I tried to use a dictionary comprehension to this, like

dict = {}
dict = {token: dict.get(token, 0) + 1 for token in s.split(" ")}

But this didn't work.

dict
{'I': 1, 'a': 1, 'an': 1, 'apple': 1, 'ate': 1, 'big': 1}

What's wrong with the dictionary comprehension? Is it because I used itself inside the comprehension so every time I called dict.get('apple', 0) in the comprehension, I will get 0? However, I don't know how to test this so I am not 100% sure.

P.S. If it makes any difference, I am using python 3.

Upvotes: 2

Views: 2401

Answers (3)

SergiyKolesnikov
SergiyKolesnikov

Reputation: 7815

For your dictionary comprehension to work, you need a reference to the comprehension inside itself. Something like this would work

{token: __me__.get(token, 0) + 1 for token in s.split(" ")}

if there were such thing as '__me__' referencing the comprehension being built. In Python 3 there is no a documented way to do this.

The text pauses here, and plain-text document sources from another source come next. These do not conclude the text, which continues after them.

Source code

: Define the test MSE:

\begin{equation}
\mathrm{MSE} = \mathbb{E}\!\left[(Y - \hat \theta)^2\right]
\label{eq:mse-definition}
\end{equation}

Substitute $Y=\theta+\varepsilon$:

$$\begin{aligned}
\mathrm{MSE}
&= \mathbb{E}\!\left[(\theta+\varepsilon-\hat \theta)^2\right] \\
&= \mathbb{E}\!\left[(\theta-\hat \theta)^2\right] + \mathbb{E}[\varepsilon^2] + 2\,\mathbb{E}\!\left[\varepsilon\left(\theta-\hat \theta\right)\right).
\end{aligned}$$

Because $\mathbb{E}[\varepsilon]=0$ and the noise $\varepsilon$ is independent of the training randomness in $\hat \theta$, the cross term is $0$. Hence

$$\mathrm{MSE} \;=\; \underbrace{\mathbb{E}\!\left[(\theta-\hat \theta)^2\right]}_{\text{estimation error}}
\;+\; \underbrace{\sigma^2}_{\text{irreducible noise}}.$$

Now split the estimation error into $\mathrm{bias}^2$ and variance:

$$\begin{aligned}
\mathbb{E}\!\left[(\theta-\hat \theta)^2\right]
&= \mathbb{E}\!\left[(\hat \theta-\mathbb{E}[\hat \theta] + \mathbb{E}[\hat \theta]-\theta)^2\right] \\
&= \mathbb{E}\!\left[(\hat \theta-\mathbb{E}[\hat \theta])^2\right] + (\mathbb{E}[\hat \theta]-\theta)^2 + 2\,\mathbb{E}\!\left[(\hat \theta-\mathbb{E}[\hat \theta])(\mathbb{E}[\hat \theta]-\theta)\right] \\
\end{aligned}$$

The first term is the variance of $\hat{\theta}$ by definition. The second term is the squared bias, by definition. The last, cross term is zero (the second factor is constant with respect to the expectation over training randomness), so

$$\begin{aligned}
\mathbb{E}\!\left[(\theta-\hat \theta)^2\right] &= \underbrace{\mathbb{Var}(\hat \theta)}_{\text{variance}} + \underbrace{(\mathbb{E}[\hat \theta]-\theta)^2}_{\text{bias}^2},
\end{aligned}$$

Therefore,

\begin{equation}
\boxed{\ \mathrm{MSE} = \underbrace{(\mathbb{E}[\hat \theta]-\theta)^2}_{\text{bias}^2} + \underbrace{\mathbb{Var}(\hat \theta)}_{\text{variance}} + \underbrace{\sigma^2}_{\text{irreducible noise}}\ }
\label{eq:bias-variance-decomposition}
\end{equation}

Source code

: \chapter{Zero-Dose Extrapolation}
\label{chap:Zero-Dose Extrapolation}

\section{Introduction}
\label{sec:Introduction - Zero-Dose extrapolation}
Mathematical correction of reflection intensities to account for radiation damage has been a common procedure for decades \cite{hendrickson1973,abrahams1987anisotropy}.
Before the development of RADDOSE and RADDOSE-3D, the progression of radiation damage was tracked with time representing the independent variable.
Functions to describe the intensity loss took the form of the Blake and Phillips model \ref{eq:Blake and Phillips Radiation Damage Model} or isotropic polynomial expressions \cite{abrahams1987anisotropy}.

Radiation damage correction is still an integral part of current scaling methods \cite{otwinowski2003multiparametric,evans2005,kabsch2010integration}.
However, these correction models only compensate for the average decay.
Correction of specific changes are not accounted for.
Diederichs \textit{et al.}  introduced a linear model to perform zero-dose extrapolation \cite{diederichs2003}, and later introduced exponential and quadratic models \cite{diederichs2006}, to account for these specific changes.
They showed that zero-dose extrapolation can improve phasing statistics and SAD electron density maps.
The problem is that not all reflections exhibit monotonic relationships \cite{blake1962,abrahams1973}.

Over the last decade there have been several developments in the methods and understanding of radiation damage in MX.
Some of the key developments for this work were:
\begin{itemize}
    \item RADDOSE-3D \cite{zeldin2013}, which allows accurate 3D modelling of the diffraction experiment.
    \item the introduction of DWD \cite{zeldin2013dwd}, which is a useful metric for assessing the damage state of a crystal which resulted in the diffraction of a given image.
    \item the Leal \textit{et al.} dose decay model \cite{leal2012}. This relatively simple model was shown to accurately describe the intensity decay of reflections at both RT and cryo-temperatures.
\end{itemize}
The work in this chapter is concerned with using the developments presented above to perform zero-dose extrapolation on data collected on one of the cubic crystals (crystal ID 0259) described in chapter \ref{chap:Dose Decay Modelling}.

According to this answer, an undocumented "implementation artifact" (on which Python users should not rely) can be used in Python 2.5, 2.6 to write self-referencing list comprehension. Maybe a similar hack exists for dictionary comprehensions in Python 3 too.

Upvotes: 1

Ivan Chaer
Ivan Chaer

Reputation: 7100

You could also use list.count(), as:

s = 'I ate an apple a big apple'

print  {token: s.split().count(token) for token in set(s.split())}

Upvotes: 1

Daniel Roseman
Daniel Roseman

Reputation: 599956

If you go through your code operation by operation, you will see what is wrong.

First you set dict to an empty dict. (As mentioned in the comments, it's a bad idea to use that for your own variable name, but that's not the problem here.)

Secondly, your dict comprehension is evaluated. At this point the name dict still refers to the empty dict. So every time you do dict.get(whatever, 0), it will always get the default.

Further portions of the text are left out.